Dataset entries:
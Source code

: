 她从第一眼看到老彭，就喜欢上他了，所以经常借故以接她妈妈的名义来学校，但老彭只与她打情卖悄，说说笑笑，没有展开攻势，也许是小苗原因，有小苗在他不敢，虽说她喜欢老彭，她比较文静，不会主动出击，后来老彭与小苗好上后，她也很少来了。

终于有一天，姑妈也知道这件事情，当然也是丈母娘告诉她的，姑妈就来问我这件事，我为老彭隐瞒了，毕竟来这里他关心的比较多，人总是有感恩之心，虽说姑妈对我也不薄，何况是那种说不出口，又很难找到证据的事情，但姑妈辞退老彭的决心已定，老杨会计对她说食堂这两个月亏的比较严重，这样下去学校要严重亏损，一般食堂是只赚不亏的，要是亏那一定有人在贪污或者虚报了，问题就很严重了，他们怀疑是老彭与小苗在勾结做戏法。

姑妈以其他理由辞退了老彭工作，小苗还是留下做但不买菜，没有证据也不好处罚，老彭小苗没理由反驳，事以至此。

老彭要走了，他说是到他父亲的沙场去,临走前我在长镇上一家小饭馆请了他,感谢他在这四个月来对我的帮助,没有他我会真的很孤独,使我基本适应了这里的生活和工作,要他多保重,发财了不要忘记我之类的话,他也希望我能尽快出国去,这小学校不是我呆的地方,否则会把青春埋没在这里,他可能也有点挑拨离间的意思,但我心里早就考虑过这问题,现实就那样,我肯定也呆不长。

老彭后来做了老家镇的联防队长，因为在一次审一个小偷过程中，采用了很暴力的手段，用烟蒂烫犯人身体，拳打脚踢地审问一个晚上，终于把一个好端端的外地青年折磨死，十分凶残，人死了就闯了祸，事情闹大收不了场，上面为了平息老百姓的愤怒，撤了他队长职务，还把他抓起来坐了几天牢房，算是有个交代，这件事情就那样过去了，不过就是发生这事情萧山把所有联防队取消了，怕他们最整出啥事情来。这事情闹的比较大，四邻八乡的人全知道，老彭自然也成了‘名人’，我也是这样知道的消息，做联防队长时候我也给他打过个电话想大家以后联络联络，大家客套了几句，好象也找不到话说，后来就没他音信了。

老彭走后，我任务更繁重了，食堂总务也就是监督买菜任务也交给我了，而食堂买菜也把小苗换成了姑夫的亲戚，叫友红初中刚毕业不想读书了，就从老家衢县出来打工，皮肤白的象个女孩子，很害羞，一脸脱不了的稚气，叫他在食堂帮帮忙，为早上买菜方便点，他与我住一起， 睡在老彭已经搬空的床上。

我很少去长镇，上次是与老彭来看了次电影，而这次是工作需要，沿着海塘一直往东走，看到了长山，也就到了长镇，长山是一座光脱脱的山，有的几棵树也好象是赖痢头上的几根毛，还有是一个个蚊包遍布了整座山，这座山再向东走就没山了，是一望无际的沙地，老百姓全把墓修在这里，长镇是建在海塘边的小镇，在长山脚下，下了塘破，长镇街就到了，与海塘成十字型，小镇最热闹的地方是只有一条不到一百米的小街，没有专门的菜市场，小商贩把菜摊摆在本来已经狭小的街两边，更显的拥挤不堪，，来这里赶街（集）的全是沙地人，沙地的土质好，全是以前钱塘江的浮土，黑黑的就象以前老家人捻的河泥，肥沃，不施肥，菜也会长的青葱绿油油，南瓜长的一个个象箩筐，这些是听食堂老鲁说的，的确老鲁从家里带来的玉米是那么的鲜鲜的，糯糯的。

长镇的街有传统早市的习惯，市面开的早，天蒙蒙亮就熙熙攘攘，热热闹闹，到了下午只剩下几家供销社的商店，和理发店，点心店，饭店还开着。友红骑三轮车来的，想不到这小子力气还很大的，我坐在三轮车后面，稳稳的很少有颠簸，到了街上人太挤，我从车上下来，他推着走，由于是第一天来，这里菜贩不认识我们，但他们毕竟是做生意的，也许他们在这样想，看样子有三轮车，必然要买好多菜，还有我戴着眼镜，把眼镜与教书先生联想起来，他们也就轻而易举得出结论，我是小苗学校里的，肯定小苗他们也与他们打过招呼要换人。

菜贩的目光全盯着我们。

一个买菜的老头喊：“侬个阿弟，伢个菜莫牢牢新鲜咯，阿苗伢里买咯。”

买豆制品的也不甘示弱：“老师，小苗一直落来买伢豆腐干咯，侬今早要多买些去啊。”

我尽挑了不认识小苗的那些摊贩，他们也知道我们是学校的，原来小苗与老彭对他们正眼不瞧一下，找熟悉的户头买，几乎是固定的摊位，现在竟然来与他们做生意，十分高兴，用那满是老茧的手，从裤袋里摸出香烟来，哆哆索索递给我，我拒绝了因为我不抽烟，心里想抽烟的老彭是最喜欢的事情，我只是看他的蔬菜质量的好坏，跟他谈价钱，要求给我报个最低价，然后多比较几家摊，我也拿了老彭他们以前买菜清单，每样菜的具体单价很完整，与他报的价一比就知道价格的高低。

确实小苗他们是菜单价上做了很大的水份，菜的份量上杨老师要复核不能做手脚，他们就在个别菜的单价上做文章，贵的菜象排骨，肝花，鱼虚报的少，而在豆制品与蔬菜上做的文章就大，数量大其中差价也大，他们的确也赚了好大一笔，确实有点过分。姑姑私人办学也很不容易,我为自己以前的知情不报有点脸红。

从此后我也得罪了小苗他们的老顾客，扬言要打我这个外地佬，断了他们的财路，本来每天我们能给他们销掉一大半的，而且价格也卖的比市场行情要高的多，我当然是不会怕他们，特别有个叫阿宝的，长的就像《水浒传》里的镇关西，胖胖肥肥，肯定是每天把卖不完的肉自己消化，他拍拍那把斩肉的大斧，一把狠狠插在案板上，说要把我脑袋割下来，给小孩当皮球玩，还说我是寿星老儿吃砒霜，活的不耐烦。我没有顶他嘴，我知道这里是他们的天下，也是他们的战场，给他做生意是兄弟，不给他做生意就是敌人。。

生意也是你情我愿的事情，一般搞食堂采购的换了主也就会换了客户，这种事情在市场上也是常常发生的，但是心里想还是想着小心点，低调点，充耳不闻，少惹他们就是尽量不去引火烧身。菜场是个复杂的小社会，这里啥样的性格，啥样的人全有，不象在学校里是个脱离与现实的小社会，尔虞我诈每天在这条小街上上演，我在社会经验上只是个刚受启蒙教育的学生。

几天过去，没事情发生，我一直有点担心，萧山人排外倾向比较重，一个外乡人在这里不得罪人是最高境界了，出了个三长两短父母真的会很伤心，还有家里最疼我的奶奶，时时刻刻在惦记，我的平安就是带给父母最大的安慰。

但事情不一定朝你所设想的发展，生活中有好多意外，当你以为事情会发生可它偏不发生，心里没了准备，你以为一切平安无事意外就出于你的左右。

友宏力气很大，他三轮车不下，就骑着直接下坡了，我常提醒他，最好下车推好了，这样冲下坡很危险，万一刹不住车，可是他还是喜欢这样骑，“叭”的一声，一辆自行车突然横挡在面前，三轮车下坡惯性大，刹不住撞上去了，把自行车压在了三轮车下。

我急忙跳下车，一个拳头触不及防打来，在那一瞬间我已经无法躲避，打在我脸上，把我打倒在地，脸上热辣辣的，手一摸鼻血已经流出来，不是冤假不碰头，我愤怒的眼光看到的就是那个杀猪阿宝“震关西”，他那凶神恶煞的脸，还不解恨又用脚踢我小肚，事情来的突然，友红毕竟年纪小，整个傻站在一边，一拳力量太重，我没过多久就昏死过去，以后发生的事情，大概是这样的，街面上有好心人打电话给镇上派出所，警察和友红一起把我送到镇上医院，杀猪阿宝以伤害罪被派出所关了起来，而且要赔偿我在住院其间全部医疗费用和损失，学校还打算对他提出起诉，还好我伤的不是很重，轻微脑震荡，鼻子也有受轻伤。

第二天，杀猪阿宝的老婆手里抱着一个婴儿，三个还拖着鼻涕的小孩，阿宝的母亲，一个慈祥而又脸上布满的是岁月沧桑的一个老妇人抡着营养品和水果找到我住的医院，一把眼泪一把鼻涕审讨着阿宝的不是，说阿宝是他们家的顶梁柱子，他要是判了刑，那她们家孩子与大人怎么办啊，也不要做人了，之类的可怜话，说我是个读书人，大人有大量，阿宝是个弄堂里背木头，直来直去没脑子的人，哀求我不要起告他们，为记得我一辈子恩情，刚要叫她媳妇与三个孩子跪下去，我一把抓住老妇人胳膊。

* [Your instructions]
Take the lines above from the one containing "老彭走后，我任务更繁重了，食" to the one containing "我急忙跳下车，一个拳头触不及" and retype them exactly, both ends included, with nothing added.

* [Answer to this problem]
老彭走后，我任务更繁重了，食堂总务也就是监督买菜任务也交给我了，而食堂买菜也把小苗换成了姑夫的亲戚，叫友红初中刚毕业不想读书了，就从老家衢县出来打工，皮肤白的象个女孩子，很害羞，一脸脱不了的稚气，叫他在食堂帮帮忙，为早上买菜方便点，他与我住一起， 睡在老彭已经搬空的床上。

我很少去长镇，上次是与老彭来看了次电影，而这次是工作需要，沿着海塘一直往东走，看到了长山，也就到了长镇，长山是一座光脱脱的山，有的几棵树也好象是赖痢头上的几根毛，还有是一个个蚊包遍布了整座山，这座山再向东走就没山了，是一望无际的沙地，老百姓全把墓修在这里，长镇是建在海塘边的小镇，在长山脚下，下了塘破，长镇街就到了，与海塘成十字型，小镇最热闹的地方是只有一条不到一百米的小街，没有专门的菜市场，小商贩把菜摊摆在本来已经狭小的街两边，更显的拥挤不堪，，来这里赶街（集）的全是沙地人，沙地的土质好，全是以前钱塘江的浮土，黑黑的就象以前老家人捻的河泥，肥沃，不施肥，菜也会长的青葱绿油油，南瓜长的一个个象箩筐，这些是听食堂老鲁说的，的确老鲁从家里带来的玉米是那么的鲜鲜的，糯糯的。

长镇的街有传统早市的习惯，市面开的早，天蒙蒙亮就熙熙攘攘，热热闹闹，到了下午只剩下几家供销社的商店，和理发店，点心店，饭店还开着。友红骑三轮车来的，想不到这小子力气还很大的，我坐在三轮车后面，稳稳的很少有颠簸，到了街上人太挤，我从车上下来，他推着走，由于是第一天来，这里菜贩不认识我们，但他们毕竟是做生意的，也许他们在这样想，看样子有三轮车，必然要买好多菜，还有我戴着眼镜，把眼镜与教书先生联想起来，他们也就轻而易举得出结论，我是小苗学校里的，肯定小苗他们也与他们打过招呼要换人。

菜贩的目光全盯着我们。

一个买菜的老头喊：“侬个阿弟，伢个菜莫牢牢新鲜咯，阿苗伢里买咯。”

买豆制品的也不甘示弱：“老师，小苗一直落来买伢豆腐干咯，侬今早要多买些去啊。”

我尽挑了不认识小苗的那些摊贩，他们也知道我们是学校的，原来小苗与老彭对他们正眼不瞧一下，找熟悉的户头买，几乎是固定的摊位，现在竟然来与他们做生意，十分高兴，用那满是老茧的手，从裤袋里摸出香烟来，哆哆索索递给我，我拒绝了因为我不抽烟，心里想抽烟的老彭是最喜欢的事情，我只是看他的蔬菜质量的好坏，跟他谈价钱，要求给我报个最低价，然后多比较几家摊，我也拿了老彭他们以前买菜清单，每样菜的具体单价很完整，与他报的价一比就知道价格的高低。

确实小苗他们是菜单价上做了很大的水份，菜的份量上杨老师要复核不能做手脚，他们就在个别菜的单价上做文章，贵的菜象排骨，肝花，鱼虚报的少，而在豆制品与蔬菜上做的文章就大，数量大其中差价也大，他们的确也赚了好大一笔，确实有点过分。姑姑私人办学也很不容易,我为自己以前的知情不报有点脸红。

从此后我也得罪了小苗他们的老顾客，扬言要打我这个外地佬，断了他们的财路，本来每天我们能给他们销掉一大半的，而且价格也卖的比市场行情要高的多，我当然是不会怕他们，特别有个叫阿宝的，长的就像《水浒传》里的镇关西，胖胖肥肥，肯定是每天把卖不完的肉自己消化，他拍拍那把斩肉的大斧，一把狠狠插在案板上，说要把我脑袋割下来，给小孩当皮球玩，还说我是寿星老儿吃砒霜，活的不耐烦。我没有顶他嘴，我知道这里是他们的天下，也是他们的战场，给他做生意是兄弟，不给他做生意就是敌人。。

生意也是你情我愿的事情，一般搞食堂采购的换了主也就会换了客户，这种事情在市场上也是常常发生的，但是心里想还是想着小心点，低调点，充耳不闻，少惹他们就是尽量不去引火烧身。菜场是个复杂的小社会，这里啥样的性格，啥样的人全有，不象在学校里是个脱离与现实的小社会，尔虞我诈每天在这条小街上上演，我在社会经验上只是个刚受启蒙教育的学生。

几天过去，没事情发生，我一直有点担心，萧山人排外倾向比较重，一个外乡人在这里不得罪人是最高境界了，出了个三长两短父母真的会很伤心，还有家里最疼我的奶奶，时时刻刻在惦记，我的平安就是带给父母最大的安慰。

但事情不一定朝你所设想的发展，生活中有好多意外，当你以为事情会发生可它偏不发生，心里没了准备，你以为一切平安无事意外就出于你的左右。

友宏力气很大，他三轮车不下，就骑着直接下坡了，我常提醒他，最好下车推好了，这样冲下坡很危险，万一刹不住车，可是他还是喜欢这样骑，“叭”的一声，一辆自行车突然横挡在面前，三轮车下坡惯性大，刹不住撞上去了，把自行车压在了三轮车下。

我急忙跳下车，一个拳头触不及防打来，在那一瞬间我已经无法躲避，打在我脸上，把我打倒在地，脸上热辣辣的，手一摸鼻血已经流出来，不是冤假不碰头，我愤怒的眼光看到的就是那个杀猪阿宝“震关西”，他那凶神恶煞的脸，还不解恨又用脚踢我小肚，事情来的突然，友红毕竟年纪小，整个傻站在一边，一拳力量太重，我没过多久就昏死过去，以后发生的事情，大概是这样的，街面上有好心人打电话给镇上派出所，警察和友红一起把我送到镇上医院，杀猪阿宝以伤害罪被派出所关了起来，而且要赔偿我在住院其间全部医疗费用和损失，学校还打算对他提出起诉，还好我伤的不是很重，轻微脑震荡，鼻子也有受轻伤。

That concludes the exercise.